**ASSIGNED TASK**
Nothing but the line containing "## Q: 学校的收发快递政策怎么样？" and the lines after it in the entries below should appear, each repeated exactly.

Stored data:

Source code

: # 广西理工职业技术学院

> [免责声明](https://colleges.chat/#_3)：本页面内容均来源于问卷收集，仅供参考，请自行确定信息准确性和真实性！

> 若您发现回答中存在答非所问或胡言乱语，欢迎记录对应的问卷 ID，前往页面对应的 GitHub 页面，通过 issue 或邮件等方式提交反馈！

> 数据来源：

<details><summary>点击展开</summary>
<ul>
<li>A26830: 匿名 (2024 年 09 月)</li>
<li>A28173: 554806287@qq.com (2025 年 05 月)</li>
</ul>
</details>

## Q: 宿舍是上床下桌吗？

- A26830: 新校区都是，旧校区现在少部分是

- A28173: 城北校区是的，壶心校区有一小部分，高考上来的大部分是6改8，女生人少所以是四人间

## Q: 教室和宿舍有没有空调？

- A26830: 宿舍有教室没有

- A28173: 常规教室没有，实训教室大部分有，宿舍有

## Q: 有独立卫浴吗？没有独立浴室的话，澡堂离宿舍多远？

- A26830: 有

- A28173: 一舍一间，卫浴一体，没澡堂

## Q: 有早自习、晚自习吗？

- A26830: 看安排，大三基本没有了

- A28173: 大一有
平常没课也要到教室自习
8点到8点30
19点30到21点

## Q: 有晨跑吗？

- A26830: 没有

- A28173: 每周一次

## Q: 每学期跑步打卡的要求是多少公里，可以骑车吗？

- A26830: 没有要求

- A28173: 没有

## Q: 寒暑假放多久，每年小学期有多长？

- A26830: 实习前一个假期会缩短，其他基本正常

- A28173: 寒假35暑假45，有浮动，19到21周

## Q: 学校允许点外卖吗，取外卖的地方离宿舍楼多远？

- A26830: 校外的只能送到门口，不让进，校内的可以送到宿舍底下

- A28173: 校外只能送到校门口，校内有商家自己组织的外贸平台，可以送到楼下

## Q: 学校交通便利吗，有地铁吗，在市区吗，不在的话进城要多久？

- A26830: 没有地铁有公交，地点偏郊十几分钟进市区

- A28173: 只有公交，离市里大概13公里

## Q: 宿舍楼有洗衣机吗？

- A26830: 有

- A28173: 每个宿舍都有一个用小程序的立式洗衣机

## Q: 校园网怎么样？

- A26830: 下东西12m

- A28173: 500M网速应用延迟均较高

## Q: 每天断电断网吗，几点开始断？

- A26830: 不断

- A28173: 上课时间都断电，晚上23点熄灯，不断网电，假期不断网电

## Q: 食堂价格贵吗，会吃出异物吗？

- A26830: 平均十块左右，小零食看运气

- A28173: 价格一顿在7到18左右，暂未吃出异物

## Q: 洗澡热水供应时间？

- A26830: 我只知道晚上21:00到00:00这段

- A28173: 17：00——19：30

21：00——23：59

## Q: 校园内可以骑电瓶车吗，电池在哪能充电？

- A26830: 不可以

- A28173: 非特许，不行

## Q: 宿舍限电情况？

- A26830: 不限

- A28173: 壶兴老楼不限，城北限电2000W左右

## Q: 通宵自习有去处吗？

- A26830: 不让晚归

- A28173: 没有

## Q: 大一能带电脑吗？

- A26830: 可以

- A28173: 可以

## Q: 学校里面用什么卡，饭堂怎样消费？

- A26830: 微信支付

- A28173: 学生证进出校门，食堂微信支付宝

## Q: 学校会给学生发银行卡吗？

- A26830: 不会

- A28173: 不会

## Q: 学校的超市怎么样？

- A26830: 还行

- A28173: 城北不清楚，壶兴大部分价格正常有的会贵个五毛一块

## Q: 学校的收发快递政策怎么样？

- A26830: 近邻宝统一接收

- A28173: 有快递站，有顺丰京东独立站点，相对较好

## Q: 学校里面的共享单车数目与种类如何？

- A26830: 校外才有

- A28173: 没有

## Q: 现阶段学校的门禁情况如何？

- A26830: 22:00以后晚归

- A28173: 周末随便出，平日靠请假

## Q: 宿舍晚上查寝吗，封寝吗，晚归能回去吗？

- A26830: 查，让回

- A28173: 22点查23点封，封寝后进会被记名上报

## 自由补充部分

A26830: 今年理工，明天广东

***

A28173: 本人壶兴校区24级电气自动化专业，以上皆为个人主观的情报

**RESPONSE TO THIS EXERCISE**
## Q: 学校的收发快递政策怎么样？

- A26830: 近邻宝统一接收

- A28173: 有快递站，有顺丰京东独立站点，相对较好

## Q: 学校里面的共享单车数目与种类如何？

- A26830: 校外才有

- A28173: 没有

## Q: 现阶段学校的门禁情况如何？

- A26830: 22:00以后晚归

- A28173: 周末随便出，平日靠请假

## Q: 宿舍晚上查寝吗，封寝吗，晚归能回去吗？

- A26830: 查，让回

- A28173: 22点查23点封，封寝后进会被记名上报

## 自由补充部分

A26830: 今年理工，明天广东

***

A28173: 本人壶兴校区24级电气自动化专业，以上皆为个人主观的情报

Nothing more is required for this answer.